- YOUR OBJECTIVE
Repeat the data exactly as it appears.

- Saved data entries
_ _ _ _

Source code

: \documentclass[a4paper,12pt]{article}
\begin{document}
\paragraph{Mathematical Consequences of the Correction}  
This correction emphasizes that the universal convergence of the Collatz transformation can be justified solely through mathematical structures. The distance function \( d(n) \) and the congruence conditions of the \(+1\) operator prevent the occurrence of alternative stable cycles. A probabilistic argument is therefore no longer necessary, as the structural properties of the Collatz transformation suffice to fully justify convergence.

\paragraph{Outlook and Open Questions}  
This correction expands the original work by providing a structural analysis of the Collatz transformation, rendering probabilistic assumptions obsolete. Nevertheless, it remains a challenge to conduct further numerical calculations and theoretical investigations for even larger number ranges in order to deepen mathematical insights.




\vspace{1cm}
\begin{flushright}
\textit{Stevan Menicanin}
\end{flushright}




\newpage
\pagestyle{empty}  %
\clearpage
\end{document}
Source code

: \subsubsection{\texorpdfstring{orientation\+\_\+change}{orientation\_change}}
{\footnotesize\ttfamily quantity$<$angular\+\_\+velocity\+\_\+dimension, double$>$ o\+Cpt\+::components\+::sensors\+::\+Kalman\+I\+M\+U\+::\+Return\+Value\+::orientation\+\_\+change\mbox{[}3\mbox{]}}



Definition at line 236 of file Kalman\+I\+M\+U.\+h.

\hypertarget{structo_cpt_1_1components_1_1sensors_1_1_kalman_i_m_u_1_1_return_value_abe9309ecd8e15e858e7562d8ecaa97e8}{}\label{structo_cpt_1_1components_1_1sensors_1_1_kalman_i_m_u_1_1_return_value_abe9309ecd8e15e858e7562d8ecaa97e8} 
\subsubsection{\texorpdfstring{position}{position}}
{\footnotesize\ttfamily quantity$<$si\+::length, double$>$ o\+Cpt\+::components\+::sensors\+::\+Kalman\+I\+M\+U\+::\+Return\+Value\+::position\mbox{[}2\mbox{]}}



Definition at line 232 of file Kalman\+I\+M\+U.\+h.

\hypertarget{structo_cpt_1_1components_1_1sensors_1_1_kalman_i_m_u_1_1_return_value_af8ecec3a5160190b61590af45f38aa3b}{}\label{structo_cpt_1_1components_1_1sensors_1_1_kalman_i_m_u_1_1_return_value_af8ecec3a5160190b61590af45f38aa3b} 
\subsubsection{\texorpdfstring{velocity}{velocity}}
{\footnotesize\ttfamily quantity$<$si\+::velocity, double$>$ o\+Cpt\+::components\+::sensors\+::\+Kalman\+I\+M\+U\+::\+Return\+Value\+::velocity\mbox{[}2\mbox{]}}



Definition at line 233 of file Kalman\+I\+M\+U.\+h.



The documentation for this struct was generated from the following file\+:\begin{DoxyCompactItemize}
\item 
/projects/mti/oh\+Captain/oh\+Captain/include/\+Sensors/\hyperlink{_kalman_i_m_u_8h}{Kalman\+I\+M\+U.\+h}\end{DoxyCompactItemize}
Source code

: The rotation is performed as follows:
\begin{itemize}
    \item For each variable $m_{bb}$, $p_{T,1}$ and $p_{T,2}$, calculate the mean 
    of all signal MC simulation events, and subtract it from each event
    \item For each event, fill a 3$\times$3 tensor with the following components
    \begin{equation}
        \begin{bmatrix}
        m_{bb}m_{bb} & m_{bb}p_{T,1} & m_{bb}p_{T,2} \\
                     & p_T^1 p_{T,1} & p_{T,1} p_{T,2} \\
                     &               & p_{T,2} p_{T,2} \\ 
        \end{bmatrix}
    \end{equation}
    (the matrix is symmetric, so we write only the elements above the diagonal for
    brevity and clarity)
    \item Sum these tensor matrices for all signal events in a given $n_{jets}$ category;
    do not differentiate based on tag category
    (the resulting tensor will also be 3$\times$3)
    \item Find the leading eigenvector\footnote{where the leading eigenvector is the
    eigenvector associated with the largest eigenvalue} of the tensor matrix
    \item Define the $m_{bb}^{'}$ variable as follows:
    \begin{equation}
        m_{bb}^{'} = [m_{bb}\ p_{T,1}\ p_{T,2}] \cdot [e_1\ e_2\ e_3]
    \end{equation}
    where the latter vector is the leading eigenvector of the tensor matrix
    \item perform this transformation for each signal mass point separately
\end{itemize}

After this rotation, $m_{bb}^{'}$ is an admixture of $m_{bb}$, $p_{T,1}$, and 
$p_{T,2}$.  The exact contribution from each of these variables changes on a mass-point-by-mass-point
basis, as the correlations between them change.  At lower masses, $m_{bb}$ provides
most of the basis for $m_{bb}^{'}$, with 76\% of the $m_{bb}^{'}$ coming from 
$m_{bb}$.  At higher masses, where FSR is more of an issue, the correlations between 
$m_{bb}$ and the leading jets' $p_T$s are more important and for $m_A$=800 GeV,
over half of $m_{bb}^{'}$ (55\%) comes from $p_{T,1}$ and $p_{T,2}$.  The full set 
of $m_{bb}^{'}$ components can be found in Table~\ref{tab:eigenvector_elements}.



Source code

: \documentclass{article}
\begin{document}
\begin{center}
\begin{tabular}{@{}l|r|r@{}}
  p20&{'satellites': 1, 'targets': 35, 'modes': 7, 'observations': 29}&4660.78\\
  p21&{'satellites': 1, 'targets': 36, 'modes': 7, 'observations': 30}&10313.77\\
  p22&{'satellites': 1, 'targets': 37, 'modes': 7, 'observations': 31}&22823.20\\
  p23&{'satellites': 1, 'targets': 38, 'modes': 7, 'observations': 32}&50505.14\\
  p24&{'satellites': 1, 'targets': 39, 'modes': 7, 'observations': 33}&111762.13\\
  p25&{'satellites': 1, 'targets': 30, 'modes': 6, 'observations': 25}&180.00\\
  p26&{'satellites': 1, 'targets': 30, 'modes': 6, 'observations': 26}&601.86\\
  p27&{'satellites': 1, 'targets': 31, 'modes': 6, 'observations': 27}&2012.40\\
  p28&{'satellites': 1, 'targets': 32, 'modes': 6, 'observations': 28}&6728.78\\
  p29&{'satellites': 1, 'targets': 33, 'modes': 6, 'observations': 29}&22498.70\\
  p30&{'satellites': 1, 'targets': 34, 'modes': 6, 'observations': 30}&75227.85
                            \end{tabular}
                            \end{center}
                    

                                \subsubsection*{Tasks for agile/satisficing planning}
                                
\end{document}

_ _ _ _

- ANSWER SECTION
Source code

: \documentclass[a4paper,12pt]{article}
\begin{document}
\paragraph{Mathematical Consequences of the Correction}  
This correction emphasizes that the universal convergence of the Collatz transformation can be justified solely through mathematical structures. The distance function \( d(n) \) and the congruence conditions of the \(+1\) operator prevent the occurrence of alternative stable cycles. A probabilistic argument is therefore no longer necessary, as the structural properties of the Collatz transformation suffice to fully justify convergence.

\paragraph{Outlook and Open Questions}  
This correction expands the original work by providing a structural analysis of the Collatz transformation, rendering probabilistic assumptions obsolete. Nevertheless, it remains a challenge to conduct further numerical calculations and theoretical investigations for even larger number ranges in order to deepen mathematical insights.




\vspace{1cm}
\begin{flushright}
\textit{Stevan Menicanin}
\end{flushright}




\newpage
\pagestyle{empty}  %
\clearpage
\end{document}
Source code

: \subsubsection{\texorpdfstring{orientation\+\_\+change}{orientation\_change}}
{\footnotesize\ttfamily quantity$<$angular\+\_\+velocity\+\_\+dimension, double$>$ o\+Cpt\+::components\+::sensors\+::\+Kalman\+I\+M\+U\+::\+Return\+Value\+::orientation\+\_\+change\mbox{[}3\mbox{]}}



Definition at line 236 of file Kalman\+I\+M\+U.\+h.

\hypertarget{structo_cpt_1_1components_1_1sensors_1_1_kalman_i_m_u_1_1_return_value_abe9309ecd8e15e858e7562d8ecaa97e8}{}\label{structo_cpt_1_1components_1_1sensors_1_1_kalman_i_m_u_1_1_return_value_abe9309ecd8e15e858e7562d8ecaa97e8} 
\subsubsection{\texorpdfstring{position}{position}}
{\footnotesize\ttfamily quantity$<$si\+::length, double$>$ o\+Cpt\+::components\+::sensors\+::\+Kalman\+I\+M\+U\+::\+Return\+Value\+::position\mbox{[}2\mbox{]}}



Definition at line 232 of file Kalman\+I\+M\+U.\+h.

\hypertarget{structo_cpt_1_1components_1_1sensors_1_1_kalman_i_m_u_1_1_return_value_af8ecec3a5160190b61590af45f38aa3b}{}\label{structo_cpt_1_1components_1_1sensors_1_1_kalman_i_m_u_1_1_return_value_af8ecec3a5160190b61590af45f38aa3b} 
\subsubsection{\texorpdfstring{velocity}{velocity}}
{\footnotesize\ttfamily quantity$<$si\+::velocity, double$>$ o\+Cpt\+::components\+::sensors\+::\+Kalman\+I\+M\+U\+::\+Return\+Value\+::velocity\mbox{[}2\mbox{]}}



Definition at line 233 of file Kalman\+I\+M\+U.\+h.



The documentation for this struct was generated from the following file\+:\begin{DoxyCompactItemize}
\item 
/projects/mti/oh\+Captain/oh\+Captain/include/\+Sensors/\hyperlink{_kalman_i_m_u_8h}{Kalman\+I\+M\+U.\+h}\end{DoxyCompactItemize}
Source code

: The rotation is performed as follows:
\begin{itemize}
    \item For each variable $m_{bb}$, $p_{T,1}$ and $p_{T,2}$, calculate the mean 
    of all signal MC simulation events, and subtract it from each event
    \item For each event, fill a 3$\times$3 tensor with the following components
    \begin{equation}
        \begin{bmatrix}
        m_{bb}m_{bb} & m_{bb}p_{T,1} & m_{bb}p_{T,2} \\
                     & p_T^1 p_{T,1} & p_{T,1} p_{T,2} \\
                     &               & p_{T,2} p_{T,2} \\ 
        \end{bmatrix}
    \end{equation}
    (the matrix is symmetric, so we write only the elements above the diagonal for
    brevity and clarity)
    \item Sum these tensor matrices for all signal events in a given $n_{jets}$ category;
    do not differentiate based on tag category
    (the resulting tensor will also be 3$\times$3)
    \item Find the leading eigenvector\footnote{where the leading eigenvector is the
    eigenvector associated with the largest eigenvalue} of the tensor matrix
    \item Define the $m_{bb}^{'}$ variable as follows:
    \begin{equation}
        m_{bb}^{'} = [m_{bb}\ p_{T,1}\ p_{T,2}] \cdot [e_1\ e_2\ e_3]
    \end{equation}
    where the latter vector is the leading eigenvector of the tensor matrix
    \item perform this transformation for each signal mass point separately
\end{itemize}

After this rotation, $m_{bb}^{'}$ is an admixture of $m_{bb}$, $p_{T,1}$, and 
$p_{T,2}$.  The exact contribution from each of these variables changes on a mass-point-by-mass-point
basis, as the correlations between them change.  At lower masses, $m_{bb}$ provides
most of the basis for $m_{bb}^{'}$, with 76\% of the $m_{bb}^{'}$ coming from 
$m_{bb}$.  At higher masses, where FSR is more of an issue, the correlations between 
$m_{bb}$ and the leading jets' $p_T$s are more important and for $m_A$=800 GeV,
over half of $m_{bb}^{'}$ (55\%) comes from $p_{T,1}$ and $p_{T,2}$.  The full set 
of $m_{bb}^{'}$ components can be found in Table~\ref{tab:eigenvector_elements}.



Source code

: \documentclass{article}
\begin{document}
\begin{center}
\begin{tabular}{@{}l|r|r@{}}
  p20&{'satellites': 1, 'targets': 35, 'modes': 7, 'observations': 29}&4660.78\\
  p21&{'satellites': 1, 'targets': 36, 'modes': 7, 'observations': 30}&10313.77\\
  p22&{'satellites': 1, 'targets': 37, 'modes': 7, 'observations': 31}&22823.20\\
  p23&{'satellites': 1, 'targets': 38, 'modes': 7, 'observations': 32}&50505.14\\
  p24&{'satellites': 1, 'targets': 39, 'modes': 7, 'observations': 33}&111762.13\\
  p25&{'satellites': 1, 'targets': 30, 'modes': 6, 'observations': 25}&180.00\\
  p26&{'satellites': 1, 'targets': 30, 'modes': 6, 'observations': 26}&601.86\\
  p27&{'satellites': 1, 'targets': 31, 'modes': 6, 'observations': 27}&2012.40\\
  p28&{'satellites': 1, 'targets': 32, 'modes': 6, 'observations': 28}&6728.78\\
  p29&{'satellites': 1, 'targets': 33, 'modes': 6, 'observations': 29}&22498.70\\
  p30&{'satellites': 1, 'targets': 34, 'modes': 6, 'observations': 30}&75227.85
                            \end{tabular}
                            \end{center}
                    

                                \subsubsection*{Tasks for agile/satisficing planning}
                                
\end{document}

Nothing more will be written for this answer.